> _WORK INSTRUCTION_
Once the line containing "2. **Writing Style**: Print" is found in the entries below, reproduce it and every line after it, stopping at and including the line containing "5. **Context**: Full"; reproduce nothing else, and keep each line exact.

┄┄┄┄┄┄┄┄┄┄┄┄┄┄┄┄┄┄┄┄

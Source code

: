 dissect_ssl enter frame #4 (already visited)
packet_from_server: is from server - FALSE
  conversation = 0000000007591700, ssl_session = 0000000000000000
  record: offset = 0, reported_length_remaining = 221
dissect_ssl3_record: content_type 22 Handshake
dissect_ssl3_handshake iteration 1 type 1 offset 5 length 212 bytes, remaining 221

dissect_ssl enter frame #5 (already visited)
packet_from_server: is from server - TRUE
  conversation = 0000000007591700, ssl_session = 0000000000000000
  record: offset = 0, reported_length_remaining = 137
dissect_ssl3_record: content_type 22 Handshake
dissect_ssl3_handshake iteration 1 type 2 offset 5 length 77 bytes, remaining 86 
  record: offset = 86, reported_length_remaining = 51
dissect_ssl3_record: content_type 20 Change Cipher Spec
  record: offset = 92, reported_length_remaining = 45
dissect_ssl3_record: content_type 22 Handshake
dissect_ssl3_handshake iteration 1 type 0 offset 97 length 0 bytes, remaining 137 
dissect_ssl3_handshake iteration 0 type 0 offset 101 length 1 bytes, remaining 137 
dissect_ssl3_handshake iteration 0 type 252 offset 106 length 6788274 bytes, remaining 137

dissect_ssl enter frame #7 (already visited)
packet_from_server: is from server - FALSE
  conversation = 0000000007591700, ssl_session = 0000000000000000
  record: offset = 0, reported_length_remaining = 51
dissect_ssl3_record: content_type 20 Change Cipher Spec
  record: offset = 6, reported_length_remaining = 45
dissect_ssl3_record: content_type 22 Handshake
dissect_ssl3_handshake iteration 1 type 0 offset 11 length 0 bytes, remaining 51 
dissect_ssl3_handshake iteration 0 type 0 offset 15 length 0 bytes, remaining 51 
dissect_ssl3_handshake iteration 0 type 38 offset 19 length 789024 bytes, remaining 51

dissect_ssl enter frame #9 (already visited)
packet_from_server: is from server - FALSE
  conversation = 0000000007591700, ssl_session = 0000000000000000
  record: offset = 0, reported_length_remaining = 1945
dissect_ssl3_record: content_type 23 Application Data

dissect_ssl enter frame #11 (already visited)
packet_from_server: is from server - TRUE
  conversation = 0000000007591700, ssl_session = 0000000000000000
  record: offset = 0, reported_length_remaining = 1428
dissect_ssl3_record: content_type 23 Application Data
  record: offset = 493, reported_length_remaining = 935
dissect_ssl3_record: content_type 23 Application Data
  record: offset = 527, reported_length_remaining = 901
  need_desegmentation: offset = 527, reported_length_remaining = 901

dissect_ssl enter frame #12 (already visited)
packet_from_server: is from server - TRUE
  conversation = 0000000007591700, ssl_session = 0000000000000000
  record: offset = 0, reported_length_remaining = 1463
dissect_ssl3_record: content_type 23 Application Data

┄┄┄┄┄┄┄┄┄┄┄┄┄┄┄┄┄┄┄┄

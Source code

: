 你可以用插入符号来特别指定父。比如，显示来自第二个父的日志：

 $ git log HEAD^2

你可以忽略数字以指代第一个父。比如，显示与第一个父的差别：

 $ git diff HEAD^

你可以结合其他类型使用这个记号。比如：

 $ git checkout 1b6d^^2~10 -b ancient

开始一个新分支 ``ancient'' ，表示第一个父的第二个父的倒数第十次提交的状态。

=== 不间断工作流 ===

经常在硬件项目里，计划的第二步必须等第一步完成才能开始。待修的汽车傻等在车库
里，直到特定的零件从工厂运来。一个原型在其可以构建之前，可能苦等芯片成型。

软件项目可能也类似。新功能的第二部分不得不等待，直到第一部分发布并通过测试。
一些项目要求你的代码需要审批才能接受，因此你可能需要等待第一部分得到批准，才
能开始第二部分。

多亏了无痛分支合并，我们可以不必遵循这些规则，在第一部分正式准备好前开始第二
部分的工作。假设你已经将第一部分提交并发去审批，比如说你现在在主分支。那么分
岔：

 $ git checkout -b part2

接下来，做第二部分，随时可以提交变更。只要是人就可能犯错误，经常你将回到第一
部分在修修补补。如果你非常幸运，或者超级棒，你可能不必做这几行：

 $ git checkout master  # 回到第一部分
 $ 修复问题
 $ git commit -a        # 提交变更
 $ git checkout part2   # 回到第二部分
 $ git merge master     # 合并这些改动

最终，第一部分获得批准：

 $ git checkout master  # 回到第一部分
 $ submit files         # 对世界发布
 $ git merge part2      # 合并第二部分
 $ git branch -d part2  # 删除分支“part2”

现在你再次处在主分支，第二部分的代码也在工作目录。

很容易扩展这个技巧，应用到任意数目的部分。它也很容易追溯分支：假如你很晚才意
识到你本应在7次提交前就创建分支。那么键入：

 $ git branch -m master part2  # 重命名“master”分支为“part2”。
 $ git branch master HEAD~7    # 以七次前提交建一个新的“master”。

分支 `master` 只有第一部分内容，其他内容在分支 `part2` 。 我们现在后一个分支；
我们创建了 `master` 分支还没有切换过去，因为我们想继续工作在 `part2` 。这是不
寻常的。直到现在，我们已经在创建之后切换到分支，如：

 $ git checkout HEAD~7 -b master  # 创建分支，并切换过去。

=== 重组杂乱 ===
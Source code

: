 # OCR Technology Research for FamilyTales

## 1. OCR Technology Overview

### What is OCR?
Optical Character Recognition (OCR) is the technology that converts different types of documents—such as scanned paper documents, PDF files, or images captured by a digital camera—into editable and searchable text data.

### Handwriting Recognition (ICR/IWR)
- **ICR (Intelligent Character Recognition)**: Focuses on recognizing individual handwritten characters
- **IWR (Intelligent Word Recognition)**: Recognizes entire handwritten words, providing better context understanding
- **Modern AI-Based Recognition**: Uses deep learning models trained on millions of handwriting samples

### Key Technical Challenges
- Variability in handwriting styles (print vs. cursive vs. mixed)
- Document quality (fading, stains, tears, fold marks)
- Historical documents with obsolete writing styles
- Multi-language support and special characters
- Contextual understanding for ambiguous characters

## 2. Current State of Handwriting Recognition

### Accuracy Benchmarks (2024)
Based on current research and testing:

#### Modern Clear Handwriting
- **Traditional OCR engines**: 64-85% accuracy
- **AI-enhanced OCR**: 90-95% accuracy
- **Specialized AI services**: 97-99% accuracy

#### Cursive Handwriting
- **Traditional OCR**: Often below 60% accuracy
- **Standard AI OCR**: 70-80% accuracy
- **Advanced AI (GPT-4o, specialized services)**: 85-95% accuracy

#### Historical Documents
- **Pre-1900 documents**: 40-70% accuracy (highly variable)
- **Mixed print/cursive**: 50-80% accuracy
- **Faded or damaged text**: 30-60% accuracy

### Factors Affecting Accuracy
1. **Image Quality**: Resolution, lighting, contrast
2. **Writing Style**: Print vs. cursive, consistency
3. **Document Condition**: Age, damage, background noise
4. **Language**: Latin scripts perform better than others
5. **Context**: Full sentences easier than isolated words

┄┄┄┄┄┄┄┄┄┄┄┄┄┄┄┄┄┄┄┄

> _EXERCISE RESULT_
2. **Writing Style**: Print vs. cursive, consistency
3. **Document Condition**: Age, damage, background noise
4. **Language**: Latin scripts perform better than others
5. **Context**: Full sentences easier than isolated words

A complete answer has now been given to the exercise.